Warning: Long answer, lots of numbers.
Short version: It depends on your overlays whether the code below will almost double your framerate..
Looking at the posted code a couple of things come to mind:
As the color channels are bytes is seems to be more natural to treat them as such instead of all the masking and shifting, cheap as it may be..
you do quite a few calculations with oalpha
; unless you expect it to mostly be unequal 255 or 0 extra branches would save some multiplications..(6 per such pixel)

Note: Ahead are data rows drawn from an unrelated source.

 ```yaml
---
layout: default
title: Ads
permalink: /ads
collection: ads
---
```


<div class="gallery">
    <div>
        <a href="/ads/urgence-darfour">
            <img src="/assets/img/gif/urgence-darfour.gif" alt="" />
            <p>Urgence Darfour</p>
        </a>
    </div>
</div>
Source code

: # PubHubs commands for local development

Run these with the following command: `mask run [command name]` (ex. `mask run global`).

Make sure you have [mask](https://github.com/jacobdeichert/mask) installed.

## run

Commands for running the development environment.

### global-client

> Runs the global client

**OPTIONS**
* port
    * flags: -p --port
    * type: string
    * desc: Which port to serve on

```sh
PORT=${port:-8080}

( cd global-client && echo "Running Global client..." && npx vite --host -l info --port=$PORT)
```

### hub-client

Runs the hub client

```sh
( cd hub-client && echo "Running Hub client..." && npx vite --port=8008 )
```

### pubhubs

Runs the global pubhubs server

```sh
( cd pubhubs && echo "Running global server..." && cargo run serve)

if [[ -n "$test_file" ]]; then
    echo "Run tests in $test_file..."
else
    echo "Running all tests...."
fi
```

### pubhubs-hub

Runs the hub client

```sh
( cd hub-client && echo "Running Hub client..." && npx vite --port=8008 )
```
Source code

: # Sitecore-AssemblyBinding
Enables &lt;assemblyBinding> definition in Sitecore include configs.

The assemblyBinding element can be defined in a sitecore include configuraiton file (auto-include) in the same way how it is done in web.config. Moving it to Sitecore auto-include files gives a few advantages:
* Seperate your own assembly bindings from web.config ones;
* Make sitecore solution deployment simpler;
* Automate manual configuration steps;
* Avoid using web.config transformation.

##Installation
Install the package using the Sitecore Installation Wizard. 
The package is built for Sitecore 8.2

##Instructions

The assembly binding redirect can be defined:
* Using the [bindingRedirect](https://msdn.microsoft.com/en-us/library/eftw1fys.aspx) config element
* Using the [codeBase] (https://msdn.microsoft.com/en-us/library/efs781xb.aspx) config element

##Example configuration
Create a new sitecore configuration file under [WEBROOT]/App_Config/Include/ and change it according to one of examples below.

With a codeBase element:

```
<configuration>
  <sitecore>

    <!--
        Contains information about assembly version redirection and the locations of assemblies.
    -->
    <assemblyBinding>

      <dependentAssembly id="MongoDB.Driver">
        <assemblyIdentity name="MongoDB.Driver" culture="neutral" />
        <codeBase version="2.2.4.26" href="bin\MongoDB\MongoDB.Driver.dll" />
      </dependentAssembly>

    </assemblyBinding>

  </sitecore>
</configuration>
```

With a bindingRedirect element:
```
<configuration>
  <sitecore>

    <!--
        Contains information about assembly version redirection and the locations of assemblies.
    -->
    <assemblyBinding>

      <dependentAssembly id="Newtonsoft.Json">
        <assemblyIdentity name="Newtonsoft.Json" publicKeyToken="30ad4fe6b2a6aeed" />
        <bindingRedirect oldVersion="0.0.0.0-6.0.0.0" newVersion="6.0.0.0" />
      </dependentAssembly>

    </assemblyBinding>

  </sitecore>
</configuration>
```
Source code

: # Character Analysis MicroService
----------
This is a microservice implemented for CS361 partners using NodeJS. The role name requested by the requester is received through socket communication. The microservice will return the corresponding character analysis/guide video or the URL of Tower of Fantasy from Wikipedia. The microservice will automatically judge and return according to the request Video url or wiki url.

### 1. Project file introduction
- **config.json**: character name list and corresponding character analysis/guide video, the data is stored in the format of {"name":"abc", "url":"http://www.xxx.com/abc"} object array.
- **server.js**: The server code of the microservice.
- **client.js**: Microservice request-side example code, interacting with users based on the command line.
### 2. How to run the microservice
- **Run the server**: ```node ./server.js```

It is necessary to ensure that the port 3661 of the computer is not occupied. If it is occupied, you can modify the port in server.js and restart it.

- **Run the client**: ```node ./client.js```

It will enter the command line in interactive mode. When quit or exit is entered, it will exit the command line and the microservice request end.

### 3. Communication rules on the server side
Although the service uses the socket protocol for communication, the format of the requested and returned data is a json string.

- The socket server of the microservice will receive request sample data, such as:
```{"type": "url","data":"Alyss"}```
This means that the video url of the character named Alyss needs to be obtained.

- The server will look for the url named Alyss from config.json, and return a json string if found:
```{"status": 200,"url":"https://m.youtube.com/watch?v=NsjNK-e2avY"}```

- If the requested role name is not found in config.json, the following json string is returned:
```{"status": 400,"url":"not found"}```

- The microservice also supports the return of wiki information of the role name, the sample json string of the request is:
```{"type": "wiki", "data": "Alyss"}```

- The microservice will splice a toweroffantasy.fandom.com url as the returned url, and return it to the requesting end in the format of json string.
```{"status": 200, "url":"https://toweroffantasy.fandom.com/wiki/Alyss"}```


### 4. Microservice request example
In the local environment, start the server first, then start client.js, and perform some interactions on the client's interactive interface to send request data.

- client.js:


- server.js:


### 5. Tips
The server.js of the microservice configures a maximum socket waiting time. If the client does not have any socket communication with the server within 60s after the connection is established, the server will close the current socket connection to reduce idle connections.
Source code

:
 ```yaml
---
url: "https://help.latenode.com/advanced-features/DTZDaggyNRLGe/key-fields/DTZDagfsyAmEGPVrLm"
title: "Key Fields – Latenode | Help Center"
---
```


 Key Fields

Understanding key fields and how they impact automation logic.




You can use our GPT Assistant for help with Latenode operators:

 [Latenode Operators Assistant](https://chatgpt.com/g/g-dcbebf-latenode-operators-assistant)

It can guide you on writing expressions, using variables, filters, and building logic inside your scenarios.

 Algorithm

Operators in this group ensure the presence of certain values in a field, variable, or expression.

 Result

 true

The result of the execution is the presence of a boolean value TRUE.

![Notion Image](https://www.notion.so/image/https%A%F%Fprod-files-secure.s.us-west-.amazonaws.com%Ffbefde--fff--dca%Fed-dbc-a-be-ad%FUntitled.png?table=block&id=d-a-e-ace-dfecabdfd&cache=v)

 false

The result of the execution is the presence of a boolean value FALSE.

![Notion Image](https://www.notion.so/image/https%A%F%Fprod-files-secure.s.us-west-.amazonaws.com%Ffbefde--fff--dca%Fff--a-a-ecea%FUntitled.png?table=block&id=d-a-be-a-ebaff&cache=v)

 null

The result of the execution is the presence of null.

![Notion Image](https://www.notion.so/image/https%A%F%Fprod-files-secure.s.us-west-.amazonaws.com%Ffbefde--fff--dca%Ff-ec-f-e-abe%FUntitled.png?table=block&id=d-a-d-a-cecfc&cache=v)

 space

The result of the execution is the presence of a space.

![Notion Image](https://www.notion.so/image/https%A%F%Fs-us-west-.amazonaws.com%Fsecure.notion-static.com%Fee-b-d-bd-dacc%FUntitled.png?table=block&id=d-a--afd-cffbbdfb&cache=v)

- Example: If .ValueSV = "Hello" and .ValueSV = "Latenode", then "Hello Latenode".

since it is not shown just how you call the routine you may already doing it, but this kind of thing begs for parallel processing; if you get 25fps on one core HD shouldn't be a problem on a multicore machine with even sonething as simple as a Parallel.For
will multiply your output..
Additionally there is the option of using Lockbits & Mashalling
instead of unsafe
; not sure if that'll be faster, but I guess I will write a benchmark to do some tests..
BTW: There is an error in your code, afaiks, I think you need to change this
*pOut = bOut | gOut << 8 | rOut << 16 | 0x00 << 24;
to this, or else the output has an alpha channel = 0
*pOut = (bOut | gOut << 8 | rOut << 16 ) | 0xff000000;
Or you may want to calculate the final alpha..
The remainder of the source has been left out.